Echokardiografisch präsentiert sich die bereits erwähnte LVH beim Morbus Fabry typischerweise konzentrisch und ist durch eine Mitbeteiligung der Papillarmuskeln gekennzeichnet. Anfangs besteht meist eine erhaltene linksventrikuläre Ejektionsfraktion (LVEF) bei jedoch eingeschränkter diastolischer Funktion. Die kardiale Magnetresonanztomografie ist eine wichtige Untersuchungsmodalität in der Differenzialdiagnostik der LVH und kann überdies entscheidende Hinweise auf das Vorliegen eines Morbus Fabry bringen. So kommt es bereits in Frühstadien der Erkrankung zu einer Erniedrigung der T1-Relaxationszeiten – fast pathognomonisch für den Morbus Fabry – sowie in weiterer Folge zu einem posterolateral gelegenen „late gadolinium enhancement (LGE)“ als Ausdruck des Voranschreitens der kardialen Fibrose.3,4
Als kausale Therapieoptionen stehen beim Morbus Fabry eine intravenös verabreichte Enzymersatztherapie (Agalsidase alpha und Agalsidase beta) sowie eine orale Chaperon-Therapie (Migalastat) zur Verfügung.
Sarkoidose
Die Sarkoidose ist als granulomatöse, inflammatorische Erkrankung durch die Ablagerung von Granulomen in diversen Organsystemen definiert. Durch den Fortschritt auf dem Gebiet der kardialen Bildgebung und neuer Diagnosekriterien wird immer häufiger eine kardiale Mitbeteiligung bei systemischer Sarkoidose festgestellt sowie auch die isolierte Diagnose einer kardialen Sarkoidose gestellt.5
Patienten mit symptomatischer kardialer Sarkoidose leiden häufig an dem Vollbild einer HI – häufig mit bereits reduzierter oder auch erhaltener LVEF. Das Auftreten einer symptomatischen HI bei Patienten mit Sarkoidose ist jedenfalls mit einer signifikant schlechteren Prognose assoziiert, weshalb ein frühes Erkennen der Erkrankung besonders wichtig ist. Des Weiteren treten im Rahmen der kardialen Sarkoidose häufig atriale und ventrikuläre Arrhythmien sowie AV-Blockierungen auf. In Anbetracht des erhöhten Risikos für einen plötzlichen Herztod bei kardialer Sarkoidose sind ein Ausschließen zusätzlicher Risikofaktoren sowie ein engmaschiges Follow-up der Patienten unabdingbar. So besteht nach den Richtlinien der Europäischen Gesellschaft für Kardiologie (ESC) nach überlebtem Herztod, bei anhaltender ventrikulärer Arrhythmie oder einer LVEF <35% eine eindeutige Klasse-I-Empfehlung zugunsten der Implantation eines implantierbaren Defibrillators (ICD).
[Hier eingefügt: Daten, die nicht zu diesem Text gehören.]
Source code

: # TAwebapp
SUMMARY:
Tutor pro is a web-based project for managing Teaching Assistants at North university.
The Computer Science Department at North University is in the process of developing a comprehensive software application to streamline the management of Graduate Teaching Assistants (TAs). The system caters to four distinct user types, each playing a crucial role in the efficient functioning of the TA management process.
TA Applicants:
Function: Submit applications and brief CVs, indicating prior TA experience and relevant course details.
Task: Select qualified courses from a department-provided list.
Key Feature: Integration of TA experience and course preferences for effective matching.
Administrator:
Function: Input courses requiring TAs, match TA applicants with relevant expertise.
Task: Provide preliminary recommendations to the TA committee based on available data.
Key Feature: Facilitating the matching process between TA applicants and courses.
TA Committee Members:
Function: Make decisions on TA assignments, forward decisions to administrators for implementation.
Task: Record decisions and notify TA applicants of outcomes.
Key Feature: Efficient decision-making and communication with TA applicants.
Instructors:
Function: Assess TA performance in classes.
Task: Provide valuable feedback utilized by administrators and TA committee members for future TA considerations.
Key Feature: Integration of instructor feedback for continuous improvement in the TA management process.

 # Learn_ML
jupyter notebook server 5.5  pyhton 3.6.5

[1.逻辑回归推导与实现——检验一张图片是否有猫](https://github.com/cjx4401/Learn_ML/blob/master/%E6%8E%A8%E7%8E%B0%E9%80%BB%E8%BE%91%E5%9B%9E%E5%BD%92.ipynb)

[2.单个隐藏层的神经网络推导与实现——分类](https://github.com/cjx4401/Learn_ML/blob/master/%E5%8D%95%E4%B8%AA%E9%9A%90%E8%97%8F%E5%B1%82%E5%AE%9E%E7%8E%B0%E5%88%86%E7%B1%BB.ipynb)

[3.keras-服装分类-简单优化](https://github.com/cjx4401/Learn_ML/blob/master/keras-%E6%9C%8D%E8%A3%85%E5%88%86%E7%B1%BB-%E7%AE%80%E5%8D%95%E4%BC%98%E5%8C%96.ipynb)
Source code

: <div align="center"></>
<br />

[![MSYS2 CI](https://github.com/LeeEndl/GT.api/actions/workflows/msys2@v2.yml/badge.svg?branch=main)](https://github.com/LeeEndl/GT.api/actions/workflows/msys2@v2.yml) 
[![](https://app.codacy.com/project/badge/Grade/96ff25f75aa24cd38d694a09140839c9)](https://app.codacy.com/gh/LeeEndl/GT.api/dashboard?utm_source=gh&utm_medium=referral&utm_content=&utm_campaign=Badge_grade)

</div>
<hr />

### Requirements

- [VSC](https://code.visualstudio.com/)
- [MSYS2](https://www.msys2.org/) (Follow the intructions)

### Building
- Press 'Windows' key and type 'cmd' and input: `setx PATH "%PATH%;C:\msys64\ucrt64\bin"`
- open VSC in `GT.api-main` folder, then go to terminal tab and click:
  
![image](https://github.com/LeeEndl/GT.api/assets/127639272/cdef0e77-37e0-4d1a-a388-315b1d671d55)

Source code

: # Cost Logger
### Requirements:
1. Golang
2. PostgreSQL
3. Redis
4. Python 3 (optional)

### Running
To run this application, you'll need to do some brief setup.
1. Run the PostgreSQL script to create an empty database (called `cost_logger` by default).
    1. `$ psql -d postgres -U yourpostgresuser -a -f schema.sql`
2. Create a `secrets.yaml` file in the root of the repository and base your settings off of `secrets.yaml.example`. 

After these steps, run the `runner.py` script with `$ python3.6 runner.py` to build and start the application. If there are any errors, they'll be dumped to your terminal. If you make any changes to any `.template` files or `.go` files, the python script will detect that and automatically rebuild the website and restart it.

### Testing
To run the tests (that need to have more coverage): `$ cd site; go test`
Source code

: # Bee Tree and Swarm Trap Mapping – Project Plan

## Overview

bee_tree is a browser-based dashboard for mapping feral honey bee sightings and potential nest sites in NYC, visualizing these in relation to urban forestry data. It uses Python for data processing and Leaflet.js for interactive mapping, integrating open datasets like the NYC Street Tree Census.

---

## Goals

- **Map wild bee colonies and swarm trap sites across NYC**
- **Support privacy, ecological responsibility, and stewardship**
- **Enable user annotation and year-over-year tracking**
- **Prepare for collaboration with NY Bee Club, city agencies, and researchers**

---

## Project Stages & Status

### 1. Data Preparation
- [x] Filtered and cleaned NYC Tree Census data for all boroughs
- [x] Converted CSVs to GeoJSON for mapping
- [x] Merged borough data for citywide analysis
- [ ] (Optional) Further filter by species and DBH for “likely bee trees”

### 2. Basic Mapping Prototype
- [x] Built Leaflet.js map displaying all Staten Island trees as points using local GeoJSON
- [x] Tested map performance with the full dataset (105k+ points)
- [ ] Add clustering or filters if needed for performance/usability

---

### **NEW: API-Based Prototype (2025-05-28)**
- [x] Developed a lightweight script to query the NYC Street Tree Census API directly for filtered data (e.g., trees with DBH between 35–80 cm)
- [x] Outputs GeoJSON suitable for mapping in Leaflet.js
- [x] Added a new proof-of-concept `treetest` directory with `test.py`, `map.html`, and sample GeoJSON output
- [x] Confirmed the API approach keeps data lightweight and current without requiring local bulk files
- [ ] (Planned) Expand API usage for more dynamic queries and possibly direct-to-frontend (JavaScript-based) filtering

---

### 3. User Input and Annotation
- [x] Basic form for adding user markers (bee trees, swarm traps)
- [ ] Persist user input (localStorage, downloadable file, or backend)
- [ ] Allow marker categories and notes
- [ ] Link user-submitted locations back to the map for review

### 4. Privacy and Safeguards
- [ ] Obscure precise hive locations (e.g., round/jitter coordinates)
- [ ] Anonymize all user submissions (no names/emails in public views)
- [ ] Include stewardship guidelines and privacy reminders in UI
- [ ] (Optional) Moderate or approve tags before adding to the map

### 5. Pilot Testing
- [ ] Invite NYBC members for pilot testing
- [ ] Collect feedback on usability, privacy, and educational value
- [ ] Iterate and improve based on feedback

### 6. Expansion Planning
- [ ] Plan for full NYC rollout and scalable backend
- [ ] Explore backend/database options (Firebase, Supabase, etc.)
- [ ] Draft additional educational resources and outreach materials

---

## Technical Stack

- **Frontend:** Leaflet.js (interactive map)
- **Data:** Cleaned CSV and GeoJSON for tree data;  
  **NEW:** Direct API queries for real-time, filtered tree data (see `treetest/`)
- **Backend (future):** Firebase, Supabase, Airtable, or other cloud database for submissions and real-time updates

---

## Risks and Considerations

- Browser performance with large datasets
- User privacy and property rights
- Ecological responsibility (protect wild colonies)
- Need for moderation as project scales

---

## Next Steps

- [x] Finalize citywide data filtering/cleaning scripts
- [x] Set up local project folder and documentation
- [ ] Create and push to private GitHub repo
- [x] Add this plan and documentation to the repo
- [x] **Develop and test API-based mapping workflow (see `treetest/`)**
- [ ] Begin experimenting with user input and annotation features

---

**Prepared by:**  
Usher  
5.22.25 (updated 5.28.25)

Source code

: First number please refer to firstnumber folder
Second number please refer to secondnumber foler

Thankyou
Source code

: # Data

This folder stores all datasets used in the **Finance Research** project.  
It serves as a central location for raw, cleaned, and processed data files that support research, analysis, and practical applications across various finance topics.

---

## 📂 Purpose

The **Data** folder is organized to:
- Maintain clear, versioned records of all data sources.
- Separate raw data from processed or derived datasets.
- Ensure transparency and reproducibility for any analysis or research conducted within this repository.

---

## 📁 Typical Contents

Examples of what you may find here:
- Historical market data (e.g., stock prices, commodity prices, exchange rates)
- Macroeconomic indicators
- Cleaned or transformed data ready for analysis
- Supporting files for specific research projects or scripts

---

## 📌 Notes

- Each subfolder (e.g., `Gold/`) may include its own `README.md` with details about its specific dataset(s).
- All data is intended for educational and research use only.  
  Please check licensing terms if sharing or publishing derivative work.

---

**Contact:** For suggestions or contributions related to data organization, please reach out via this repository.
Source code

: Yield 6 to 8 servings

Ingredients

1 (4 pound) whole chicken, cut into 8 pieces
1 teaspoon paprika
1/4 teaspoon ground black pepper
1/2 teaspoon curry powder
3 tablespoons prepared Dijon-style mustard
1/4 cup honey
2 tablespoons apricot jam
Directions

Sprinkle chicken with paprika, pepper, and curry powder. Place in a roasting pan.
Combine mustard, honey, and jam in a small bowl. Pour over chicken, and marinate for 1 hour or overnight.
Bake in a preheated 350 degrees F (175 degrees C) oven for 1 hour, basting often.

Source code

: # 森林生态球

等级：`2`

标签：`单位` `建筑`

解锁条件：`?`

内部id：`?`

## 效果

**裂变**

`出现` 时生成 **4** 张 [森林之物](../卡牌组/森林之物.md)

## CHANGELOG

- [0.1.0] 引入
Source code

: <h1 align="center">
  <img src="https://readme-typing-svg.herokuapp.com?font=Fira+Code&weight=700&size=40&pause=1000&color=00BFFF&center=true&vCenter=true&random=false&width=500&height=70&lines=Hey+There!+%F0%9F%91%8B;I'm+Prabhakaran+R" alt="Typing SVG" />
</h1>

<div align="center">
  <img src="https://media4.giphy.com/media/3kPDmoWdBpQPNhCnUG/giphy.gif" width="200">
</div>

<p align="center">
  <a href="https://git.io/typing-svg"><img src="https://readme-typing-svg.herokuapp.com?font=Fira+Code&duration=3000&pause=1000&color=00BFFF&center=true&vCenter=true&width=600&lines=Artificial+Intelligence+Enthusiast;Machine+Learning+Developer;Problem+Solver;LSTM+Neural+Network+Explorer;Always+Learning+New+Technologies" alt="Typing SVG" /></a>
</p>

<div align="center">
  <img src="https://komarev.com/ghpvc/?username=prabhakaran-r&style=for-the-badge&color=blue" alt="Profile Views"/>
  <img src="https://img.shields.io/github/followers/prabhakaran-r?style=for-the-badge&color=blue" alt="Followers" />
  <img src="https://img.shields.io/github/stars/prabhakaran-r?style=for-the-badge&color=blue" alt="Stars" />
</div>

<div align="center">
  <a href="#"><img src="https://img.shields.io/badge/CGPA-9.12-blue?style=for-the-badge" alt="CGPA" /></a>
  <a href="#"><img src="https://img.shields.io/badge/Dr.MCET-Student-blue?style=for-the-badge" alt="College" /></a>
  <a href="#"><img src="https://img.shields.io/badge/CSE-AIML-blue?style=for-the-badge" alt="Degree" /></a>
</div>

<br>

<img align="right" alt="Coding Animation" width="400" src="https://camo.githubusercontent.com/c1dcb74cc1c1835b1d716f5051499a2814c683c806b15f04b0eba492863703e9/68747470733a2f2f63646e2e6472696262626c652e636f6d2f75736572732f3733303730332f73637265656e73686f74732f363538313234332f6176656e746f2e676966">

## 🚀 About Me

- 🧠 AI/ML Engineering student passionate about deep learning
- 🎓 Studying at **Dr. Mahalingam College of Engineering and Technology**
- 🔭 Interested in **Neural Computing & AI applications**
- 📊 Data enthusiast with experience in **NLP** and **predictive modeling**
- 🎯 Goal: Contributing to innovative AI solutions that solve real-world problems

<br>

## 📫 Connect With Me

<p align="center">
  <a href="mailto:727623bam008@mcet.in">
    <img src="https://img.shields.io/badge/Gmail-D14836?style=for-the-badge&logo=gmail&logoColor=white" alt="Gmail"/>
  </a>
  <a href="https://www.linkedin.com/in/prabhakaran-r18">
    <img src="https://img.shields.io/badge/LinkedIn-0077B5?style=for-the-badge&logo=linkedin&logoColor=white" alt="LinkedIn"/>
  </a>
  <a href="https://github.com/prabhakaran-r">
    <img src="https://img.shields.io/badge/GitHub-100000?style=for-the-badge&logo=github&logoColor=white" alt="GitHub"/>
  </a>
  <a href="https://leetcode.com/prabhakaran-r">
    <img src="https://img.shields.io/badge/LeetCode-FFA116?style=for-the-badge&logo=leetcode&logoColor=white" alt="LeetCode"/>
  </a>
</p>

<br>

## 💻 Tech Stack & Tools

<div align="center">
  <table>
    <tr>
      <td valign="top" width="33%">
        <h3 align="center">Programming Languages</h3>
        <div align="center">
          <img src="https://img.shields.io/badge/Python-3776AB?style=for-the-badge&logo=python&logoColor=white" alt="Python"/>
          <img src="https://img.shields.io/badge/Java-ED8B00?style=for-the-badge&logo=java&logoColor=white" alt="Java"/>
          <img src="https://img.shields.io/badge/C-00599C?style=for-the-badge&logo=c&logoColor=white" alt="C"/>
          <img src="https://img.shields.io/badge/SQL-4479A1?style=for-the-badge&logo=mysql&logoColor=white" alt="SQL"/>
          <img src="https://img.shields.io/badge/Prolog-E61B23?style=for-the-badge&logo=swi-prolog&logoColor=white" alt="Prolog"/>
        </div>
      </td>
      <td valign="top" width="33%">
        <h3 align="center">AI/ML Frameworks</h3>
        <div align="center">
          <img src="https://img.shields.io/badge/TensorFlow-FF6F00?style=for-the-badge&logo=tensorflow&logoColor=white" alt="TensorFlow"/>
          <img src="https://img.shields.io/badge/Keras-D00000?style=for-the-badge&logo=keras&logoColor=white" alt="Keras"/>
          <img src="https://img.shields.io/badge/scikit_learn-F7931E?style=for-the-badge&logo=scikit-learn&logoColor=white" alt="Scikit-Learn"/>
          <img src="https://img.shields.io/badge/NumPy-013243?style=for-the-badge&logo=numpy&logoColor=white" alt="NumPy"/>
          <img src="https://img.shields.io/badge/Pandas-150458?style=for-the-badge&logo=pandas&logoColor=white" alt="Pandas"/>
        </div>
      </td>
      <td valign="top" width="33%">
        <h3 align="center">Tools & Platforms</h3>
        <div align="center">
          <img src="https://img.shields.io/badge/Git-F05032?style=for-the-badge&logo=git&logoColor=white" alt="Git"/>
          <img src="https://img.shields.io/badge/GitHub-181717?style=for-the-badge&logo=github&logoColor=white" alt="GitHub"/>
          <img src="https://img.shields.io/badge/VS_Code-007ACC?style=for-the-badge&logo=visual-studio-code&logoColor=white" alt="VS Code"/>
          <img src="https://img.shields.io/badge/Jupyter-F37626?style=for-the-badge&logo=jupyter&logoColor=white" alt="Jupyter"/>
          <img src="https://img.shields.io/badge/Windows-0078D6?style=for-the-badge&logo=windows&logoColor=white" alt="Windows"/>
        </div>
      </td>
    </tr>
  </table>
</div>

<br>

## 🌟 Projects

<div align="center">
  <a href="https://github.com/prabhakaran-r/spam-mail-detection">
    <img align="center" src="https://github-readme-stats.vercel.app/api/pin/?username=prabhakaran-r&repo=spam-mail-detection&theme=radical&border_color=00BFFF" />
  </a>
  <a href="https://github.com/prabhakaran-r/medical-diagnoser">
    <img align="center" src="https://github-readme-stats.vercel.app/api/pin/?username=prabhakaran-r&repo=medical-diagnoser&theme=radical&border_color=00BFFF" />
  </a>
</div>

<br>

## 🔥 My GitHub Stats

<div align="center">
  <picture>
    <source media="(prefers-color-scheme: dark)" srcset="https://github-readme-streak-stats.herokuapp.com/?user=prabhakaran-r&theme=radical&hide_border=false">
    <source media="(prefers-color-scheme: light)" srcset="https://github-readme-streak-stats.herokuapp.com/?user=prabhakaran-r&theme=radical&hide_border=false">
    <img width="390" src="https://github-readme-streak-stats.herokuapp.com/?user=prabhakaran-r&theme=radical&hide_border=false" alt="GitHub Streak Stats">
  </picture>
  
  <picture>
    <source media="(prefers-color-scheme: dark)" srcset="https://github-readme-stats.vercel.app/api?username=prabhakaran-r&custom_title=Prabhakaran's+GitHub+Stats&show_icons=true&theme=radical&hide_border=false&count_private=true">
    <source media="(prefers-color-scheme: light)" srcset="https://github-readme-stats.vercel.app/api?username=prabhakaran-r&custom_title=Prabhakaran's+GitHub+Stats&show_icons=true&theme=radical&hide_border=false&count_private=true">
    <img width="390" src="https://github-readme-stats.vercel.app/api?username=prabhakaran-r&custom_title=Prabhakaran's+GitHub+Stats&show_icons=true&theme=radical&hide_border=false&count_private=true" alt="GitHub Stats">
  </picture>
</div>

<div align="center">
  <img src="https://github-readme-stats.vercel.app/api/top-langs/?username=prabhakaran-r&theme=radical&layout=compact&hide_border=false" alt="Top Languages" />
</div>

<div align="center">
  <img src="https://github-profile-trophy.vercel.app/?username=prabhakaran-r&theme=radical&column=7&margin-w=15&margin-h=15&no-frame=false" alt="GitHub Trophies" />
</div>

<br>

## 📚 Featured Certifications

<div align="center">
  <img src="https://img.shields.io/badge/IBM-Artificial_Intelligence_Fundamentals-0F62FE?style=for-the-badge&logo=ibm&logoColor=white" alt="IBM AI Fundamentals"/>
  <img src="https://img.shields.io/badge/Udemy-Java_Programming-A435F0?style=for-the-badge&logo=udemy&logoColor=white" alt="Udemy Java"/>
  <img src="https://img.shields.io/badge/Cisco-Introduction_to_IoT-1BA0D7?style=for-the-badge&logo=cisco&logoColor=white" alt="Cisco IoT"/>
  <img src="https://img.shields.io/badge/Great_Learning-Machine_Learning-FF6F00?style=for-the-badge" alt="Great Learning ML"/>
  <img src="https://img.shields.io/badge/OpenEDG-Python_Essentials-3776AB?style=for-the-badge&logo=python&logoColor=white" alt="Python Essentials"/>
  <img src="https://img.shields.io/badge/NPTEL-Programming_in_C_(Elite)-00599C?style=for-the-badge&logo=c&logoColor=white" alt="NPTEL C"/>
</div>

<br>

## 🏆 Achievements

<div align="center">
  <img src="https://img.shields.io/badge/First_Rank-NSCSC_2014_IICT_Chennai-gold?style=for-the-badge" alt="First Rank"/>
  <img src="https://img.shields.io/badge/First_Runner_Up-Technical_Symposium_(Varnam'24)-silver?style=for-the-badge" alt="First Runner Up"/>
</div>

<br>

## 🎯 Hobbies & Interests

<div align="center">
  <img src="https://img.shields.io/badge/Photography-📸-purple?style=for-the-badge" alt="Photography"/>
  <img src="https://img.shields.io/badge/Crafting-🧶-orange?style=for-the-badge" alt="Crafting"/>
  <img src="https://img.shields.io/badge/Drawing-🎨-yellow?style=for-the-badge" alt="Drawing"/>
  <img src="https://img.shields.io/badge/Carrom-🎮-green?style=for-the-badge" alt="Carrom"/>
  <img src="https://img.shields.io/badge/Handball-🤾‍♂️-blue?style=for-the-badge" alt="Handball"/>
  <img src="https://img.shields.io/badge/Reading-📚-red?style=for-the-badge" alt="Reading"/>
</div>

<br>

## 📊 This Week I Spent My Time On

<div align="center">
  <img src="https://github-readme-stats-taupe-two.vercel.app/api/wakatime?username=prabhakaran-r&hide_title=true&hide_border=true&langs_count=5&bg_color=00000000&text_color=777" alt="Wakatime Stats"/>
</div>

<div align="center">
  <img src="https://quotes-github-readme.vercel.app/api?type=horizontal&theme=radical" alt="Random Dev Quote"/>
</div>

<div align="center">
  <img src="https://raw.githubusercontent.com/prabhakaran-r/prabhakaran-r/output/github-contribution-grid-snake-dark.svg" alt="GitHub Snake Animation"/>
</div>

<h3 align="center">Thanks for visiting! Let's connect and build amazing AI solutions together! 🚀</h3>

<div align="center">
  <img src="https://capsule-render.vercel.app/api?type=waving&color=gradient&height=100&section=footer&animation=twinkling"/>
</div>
Extrakardiale Manifestationen der Sarkoidose betreffen häufig Lunge (restriktive Lungenfunktionsstörung, bihiläre Lymphadenopathie), Haut (Erythema nodosum, Lupus pernio, Granuloma anulare) oder Augen (Uveitis, Periphlebitis retinae).5–7 Echokardiografisch zeigt sich bei der kardialen Sarkoidose anders als beim Morbus Fabry oder der Amyloidose eine Ausdünnung der linksventrikulären Wandabschnitte. Des Weiteren kommt es in fortgeschrittenen Stadien zu einer Dilatation des linken Ventrikels mit einer Reduktion der LVEF sowie regionalen Wandbewegungsstörungen. Sowohl die kardiale MRT mit dem typischen LGE-Muster als auch die FDG-PET (Fluordeoxyglukose-Positronen-Emissionstomografie) mit erhöhter kardialer Traceranreicherung spielen eine wichtige Rolle in der nichtinvasiven Diagnostik der kardialen Sarkoidose.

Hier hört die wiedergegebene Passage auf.